The March attack at a Jewish school in Toulouse, which resembled that of Itamar (when an Israeli father, mother and three children were slaughtered in their beds by a Palestinian commando), triggered “an explosion” of anti-Semitic attacks across France. According with the Service de Protection de la Communauté Juive, more than 90 anti-Semitic incidents took place in France only in the 10 days that followed the shooting, which left four people dead. In total, 148 anti-Semitic incidents were recorded in March and April. It’s an anti-Semithic pandemonium totally silenced by the European media.
Anti-Semitism raises again its head in estern Europe. During the Holocaust, Europe dispatched its Jews to the gas chambers. Seventy years later, in the welfarist, multicultural and semi-Islamicized Europe, Jews have again come under attack. Enclaves of ultra-Orthodox Jews will likely survive in the main cities, but Jewish life as such has no future in Europe.
Rabbi Adin Steinsaltz, the world’s leading Talmudic scholar, delivered this apocalyptic vision: “The Jewish community in Europe is dying.” All the recent polls say that a third of Europeans show very high levels of anti-Semitism, while over half of Europeans view the State of Israel as “the greatest threat to world peace.”
For as comfortable as life might be in the arrondissements of Paris, the situation for the Jews will only worsen. A few days ago, Jews were nearly lynched in Lyon by an Arab mob armed with hammers and yelling “dirty Jews.” That’s why in the past few years, the number of French Jews immigrating to Israel has doubled. Hundreds of French Jews have bought apartments in Israel.
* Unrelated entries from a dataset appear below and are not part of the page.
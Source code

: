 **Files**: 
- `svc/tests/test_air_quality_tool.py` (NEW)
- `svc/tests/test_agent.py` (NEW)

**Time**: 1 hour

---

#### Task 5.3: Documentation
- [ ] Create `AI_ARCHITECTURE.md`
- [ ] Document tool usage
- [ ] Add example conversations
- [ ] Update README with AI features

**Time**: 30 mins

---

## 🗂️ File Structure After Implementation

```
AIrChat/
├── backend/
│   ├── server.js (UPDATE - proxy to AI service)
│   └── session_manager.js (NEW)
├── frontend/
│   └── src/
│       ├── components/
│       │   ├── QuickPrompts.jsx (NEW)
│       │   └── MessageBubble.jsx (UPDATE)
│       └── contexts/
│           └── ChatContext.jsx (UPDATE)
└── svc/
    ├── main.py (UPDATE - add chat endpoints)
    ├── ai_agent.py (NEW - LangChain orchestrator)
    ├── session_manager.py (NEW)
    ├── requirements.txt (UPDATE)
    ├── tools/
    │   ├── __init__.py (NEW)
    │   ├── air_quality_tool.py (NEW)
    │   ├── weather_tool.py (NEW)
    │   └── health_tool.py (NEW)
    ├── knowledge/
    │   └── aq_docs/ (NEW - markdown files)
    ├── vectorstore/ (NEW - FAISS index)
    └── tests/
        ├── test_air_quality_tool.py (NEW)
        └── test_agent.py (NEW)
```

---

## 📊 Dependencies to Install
It’s their “pied-a-terre” in case the situation gets darker in Europe. “Jews in France, you are in ranger, your place is in Israel,” read some banners brandished by French-Israelis during a ceremony in Tel Aviv honoring the victims of the pogrom of Toulouse.
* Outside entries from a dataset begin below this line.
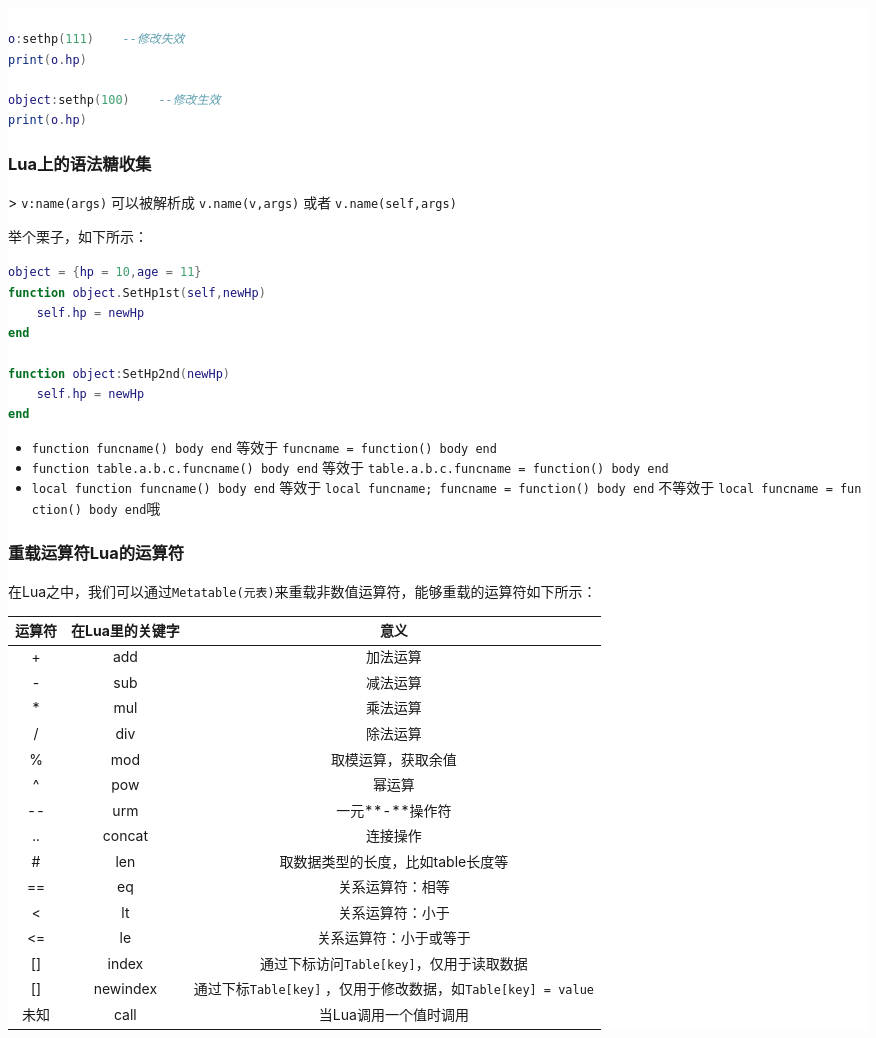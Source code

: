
 ```lua
 
o:sethp(111)    --修改失效
print(o.hp)
 
object:sethp(100)    --修改生效
print(o.hp)
```

### Lua上的语法糖收集

&gt; `v:name(args)` 可以被解析成 `v.name(v,args)` 或者 `v.name(self,args)` 

举个栗子，如下所示：

```lua
object = {hp = 10,age = 11}
function object.SetHp1st(self,newHp)
    self.hp = newHp
end

function object:SetHp2nd(newHp)
    self.hp = newHp
end
```

 - `function funcname() body end` 等效于 `funcname = function() body end`
 - `function table.a.b.c.funcname() body end` 等效于 `table.a.b.c.funcname = function() body end`
 - `local function funcname() body end` 等效于 `local funcname; funcname = function() body end` 不等效于 `local funcname = function() body end`哦

### 重载运算符Lua的运算符

在Lua之中，我们可以通过`Metatable(元表)`来重载非数值运算符，能够重载的运算符如下所示：

|  运算符   |  在Lua里的关键字   |                    意义                    |
| :----: | :----------: | :--------------------------------------: |
| &#43;  |   add    |                   加法运算                   |
| -  |   sub    |                   减法运算                   |
| *  |   mul    |                   乘法运算                   |
| /  |   div    |                   除法运算                   |
| %  |   mod    |                取模运算，获取余值                 |
| ^  |   pow    |                   幂运算                    |
| -- |   urm    |                一元**-**操作符                |
| .. |  concat  |                   连接操作                   |
| #  |   len    |           取数据类型的长度，比如table长度等            |
| == |    eq    |                 关系运算符：相等                 |
| &lt;  |    lt    |                 关系运算符：小于                 |
| &lt;= |    le    |               关系运算符：小于或等于                |
| [] |  index   |       通过下标访问`Table[key]`，仅用于读取数据       |
| [] | newindex | 通过下标`Table[key]` ，仅用于修改数据，如`Table[key] = value` |
| 未知 |   call   |             当Lua调用一个值时调用             |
A few years ago, the UK paper Daily Telegraph ran a story under the title: “Is this the last generation of British Jews?”. The Jewish population in the United Kingdom, threatened by Melanie Phillips’ “Londonistan,” will decline to 240,000 in 2020, 180,000 in 2050, and 140,000 in 2080.
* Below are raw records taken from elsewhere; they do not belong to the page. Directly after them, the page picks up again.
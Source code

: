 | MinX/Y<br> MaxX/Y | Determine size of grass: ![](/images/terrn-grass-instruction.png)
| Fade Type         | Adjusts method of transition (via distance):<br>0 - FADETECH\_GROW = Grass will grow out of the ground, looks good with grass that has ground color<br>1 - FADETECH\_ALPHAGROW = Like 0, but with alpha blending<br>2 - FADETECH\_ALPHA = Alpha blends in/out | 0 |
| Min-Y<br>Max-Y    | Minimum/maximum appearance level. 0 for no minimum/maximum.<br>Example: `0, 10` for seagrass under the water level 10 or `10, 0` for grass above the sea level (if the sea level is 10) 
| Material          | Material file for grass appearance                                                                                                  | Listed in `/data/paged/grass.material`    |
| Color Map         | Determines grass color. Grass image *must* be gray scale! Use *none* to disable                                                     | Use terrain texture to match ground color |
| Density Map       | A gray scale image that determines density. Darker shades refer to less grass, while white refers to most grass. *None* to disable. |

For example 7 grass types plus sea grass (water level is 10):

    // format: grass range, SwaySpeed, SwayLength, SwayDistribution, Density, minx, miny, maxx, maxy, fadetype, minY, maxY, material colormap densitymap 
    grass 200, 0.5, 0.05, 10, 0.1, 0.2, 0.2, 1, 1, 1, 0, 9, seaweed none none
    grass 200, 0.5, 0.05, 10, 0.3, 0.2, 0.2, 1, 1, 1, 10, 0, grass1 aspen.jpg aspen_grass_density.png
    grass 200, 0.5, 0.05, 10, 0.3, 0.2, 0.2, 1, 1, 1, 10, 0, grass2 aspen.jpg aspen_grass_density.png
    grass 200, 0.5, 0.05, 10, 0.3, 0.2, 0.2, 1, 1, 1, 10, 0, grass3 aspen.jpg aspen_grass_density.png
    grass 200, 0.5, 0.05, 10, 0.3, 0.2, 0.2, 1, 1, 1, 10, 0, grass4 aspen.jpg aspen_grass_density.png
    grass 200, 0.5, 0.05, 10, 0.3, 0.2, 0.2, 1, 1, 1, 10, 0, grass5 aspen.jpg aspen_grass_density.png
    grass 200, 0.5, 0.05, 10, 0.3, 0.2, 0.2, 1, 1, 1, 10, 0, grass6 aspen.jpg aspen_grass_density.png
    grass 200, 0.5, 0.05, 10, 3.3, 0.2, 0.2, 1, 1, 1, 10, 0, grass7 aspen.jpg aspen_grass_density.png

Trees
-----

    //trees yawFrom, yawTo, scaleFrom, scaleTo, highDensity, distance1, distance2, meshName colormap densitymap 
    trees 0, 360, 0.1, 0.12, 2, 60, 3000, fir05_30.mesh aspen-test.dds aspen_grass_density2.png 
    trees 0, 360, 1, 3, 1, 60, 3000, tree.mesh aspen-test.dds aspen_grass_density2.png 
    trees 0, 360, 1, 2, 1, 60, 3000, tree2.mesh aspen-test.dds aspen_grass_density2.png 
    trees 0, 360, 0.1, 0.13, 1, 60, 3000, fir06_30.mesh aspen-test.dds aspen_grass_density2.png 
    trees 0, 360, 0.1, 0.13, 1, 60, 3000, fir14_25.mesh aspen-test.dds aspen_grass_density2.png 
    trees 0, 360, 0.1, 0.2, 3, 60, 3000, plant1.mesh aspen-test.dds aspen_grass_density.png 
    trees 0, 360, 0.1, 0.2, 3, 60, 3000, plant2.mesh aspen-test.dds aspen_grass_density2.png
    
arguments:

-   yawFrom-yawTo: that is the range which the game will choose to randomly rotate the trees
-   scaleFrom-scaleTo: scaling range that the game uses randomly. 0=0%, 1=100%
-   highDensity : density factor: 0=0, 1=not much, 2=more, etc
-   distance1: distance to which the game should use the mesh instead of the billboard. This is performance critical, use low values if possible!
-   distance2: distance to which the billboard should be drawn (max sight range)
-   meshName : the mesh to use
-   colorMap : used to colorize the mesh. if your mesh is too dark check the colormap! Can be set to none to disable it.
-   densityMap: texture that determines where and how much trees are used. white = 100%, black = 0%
The President of Austria’s Israelite Community, Ariel Muzicant, warns that the Jewish Community is also dying out: “If a miracle doesn’t happen soon, the Jewish community in Austria will no longer exist in the foreseeable future.” In Sweden, a country described by The Guardian as “the greatest success the world has known,” Jews are leaving big cities such as Malmö due to security reasons, in order to escape anti-Semitic attacks.